To fight the virus effectively it is necessary to attack its internal structures that, unlike the external ones, hardly suffer modifications and these occur very slowly. In the United Kingdom, a group of scientists from the universities of Southampton and Oxford, with the collaboration of the company Retroscreen Virology, have discovered some peptides present in these internal structures of the virus that practically do not change, so that a medicine Acting against them would protect against all possible variants of the flu, from seasonal flu to more dangerous strains such as avian flu.

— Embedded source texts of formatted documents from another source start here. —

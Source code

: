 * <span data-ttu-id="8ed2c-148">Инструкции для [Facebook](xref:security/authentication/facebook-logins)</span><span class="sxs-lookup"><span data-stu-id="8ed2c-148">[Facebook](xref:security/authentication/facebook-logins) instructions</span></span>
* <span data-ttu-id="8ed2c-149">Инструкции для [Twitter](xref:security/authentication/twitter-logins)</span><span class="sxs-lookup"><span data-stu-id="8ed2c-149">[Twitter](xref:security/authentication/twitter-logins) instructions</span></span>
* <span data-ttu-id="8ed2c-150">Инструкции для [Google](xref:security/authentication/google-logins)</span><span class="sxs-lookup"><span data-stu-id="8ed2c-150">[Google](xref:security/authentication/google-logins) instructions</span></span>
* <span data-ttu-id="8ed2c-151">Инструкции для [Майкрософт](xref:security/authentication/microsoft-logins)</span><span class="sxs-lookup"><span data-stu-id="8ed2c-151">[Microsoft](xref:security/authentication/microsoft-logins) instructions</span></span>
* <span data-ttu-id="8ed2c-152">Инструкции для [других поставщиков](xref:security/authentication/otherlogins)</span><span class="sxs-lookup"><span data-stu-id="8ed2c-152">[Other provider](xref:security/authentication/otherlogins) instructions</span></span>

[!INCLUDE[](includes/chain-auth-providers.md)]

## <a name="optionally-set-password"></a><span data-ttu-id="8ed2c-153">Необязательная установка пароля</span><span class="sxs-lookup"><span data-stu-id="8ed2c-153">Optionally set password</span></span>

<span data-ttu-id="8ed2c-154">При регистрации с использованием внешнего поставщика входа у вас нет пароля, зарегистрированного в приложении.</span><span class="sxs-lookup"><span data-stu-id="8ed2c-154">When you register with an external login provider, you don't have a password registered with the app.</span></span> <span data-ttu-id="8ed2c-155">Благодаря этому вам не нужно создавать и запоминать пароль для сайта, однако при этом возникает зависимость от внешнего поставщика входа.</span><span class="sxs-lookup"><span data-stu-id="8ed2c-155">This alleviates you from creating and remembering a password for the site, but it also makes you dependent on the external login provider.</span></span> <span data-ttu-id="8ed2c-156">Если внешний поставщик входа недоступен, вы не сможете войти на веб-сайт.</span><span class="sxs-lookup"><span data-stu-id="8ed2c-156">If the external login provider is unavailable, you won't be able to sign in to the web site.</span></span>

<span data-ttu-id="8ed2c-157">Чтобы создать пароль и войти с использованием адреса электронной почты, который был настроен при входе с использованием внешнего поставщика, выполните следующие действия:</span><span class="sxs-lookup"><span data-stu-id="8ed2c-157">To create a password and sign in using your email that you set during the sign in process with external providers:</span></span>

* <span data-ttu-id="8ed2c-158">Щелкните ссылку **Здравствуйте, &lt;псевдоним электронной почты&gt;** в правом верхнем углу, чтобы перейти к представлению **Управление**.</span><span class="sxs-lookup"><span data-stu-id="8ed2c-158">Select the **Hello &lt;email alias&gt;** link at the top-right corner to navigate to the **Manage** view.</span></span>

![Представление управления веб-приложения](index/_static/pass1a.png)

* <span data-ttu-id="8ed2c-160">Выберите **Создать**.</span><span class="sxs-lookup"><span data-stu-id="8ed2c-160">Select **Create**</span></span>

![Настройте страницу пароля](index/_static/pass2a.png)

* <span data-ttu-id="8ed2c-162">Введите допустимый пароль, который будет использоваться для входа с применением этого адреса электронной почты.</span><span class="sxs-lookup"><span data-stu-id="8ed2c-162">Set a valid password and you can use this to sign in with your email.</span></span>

A vaccine that acts against peptides present in the internal structures of the influenza virus, which practically do not change, could protect against all possible variants of the disease
The researchers conducted a study in which isolated 41 people who were previously healthy and inoculated several strains of influenza virus, then take blood samples and observe how they defended their immune system infection. They then checked that the T cells, which are part of the body's immune system, were fighting the peptides discovered in the internal structures of the influenza virus, and that the more T cells a better individual had, the more defensive was their response to the disease.
The authors of the study, which has been published in Nature Medicine, conclude that to achieve an effective immunotherapy against influenza, efforts should be focused on getting a vaccine capable of increasing the level of T cells in the body because the peptides that fight these cells are common to the different strains of influenza and, of this In this way, universal protection would be achieved.